TASK STATEMENT:
Go over the material below and report every line that contains the word "MultiThread".

DATA SUPPLIED:
= Beginning of Section =

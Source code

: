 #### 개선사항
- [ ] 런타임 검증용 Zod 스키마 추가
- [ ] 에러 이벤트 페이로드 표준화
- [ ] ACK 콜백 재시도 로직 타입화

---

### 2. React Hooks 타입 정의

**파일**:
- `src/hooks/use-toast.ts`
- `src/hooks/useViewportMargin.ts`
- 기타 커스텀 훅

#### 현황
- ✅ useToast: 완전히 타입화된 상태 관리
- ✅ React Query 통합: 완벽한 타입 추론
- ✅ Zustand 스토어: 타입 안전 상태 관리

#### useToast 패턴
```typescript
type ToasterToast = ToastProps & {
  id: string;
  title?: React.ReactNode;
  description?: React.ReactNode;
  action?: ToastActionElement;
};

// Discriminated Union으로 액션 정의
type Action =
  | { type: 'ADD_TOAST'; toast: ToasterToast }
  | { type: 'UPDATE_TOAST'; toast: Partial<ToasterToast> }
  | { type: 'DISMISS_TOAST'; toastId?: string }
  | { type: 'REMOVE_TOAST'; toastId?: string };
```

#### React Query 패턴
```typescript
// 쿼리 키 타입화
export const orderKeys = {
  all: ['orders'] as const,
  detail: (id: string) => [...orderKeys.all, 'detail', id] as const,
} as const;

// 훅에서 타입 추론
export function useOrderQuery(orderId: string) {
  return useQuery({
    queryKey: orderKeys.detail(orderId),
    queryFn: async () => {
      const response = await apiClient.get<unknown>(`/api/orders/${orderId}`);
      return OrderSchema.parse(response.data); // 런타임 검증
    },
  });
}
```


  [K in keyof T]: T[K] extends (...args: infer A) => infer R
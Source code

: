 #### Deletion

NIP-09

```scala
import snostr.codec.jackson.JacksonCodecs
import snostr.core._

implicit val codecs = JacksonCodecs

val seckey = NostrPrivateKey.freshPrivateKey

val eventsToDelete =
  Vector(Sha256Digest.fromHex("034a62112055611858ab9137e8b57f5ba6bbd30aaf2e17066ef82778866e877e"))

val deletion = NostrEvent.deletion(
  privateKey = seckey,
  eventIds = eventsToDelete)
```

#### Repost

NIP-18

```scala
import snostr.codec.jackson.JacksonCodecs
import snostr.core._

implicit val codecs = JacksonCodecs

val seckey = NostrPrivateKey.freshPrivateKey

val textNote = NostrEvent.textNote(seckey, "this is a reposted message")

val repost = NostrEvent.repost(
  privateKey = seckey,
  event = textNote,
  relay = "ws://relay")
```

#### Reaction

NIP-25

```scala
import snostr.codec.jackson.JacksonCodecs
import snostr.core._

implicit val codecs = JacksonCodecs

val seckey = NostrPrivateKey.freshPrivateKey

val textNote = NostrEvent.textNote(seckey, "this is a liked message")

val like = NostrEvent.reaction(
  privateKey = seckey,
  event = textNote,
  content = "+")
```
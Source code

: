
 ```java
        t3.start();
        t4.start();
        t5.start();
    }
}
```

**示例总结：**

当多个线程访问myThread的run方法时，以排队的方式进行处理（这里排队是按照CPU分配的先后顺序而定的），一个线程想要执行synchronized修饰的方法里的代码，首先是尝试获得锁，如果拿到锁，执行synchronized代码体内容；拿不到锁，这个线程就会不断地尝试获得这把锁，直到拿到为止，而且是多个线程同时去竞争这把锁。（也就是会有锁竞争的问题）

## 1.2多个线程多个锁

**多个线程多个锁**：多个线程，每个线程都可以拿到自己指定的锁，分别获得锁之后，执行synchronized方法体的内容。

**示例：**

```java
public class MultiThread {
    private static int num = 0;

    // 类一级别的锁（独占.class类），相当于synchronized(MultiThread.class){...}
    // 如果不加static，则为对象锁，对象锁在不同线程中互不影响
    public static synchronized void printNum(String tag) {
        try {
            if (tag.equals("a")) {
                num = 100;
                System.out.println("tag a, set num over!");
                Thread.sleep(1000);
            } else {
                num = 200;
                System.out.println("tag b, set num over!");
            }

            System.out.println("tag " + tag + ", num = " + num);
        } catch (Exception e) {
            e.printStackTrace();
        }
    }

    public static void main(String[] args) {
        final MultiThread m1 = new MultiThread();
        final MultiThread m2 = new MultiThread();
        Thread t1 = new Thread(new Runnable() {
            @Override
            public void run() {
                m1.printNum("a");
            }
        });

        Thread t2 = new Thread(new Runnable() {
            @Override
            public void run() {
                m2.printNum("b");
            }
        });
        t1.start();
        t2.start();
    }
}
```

= End of Section =

RESPONSE BELOW:
public class MultiThread {
    // 类一级别的锁（独占.class类），相当于synchronized(MultiThread.class){...}
        final MultiThread m1 = new MultiThread();
        final MultiThread m2 = new MultiThread();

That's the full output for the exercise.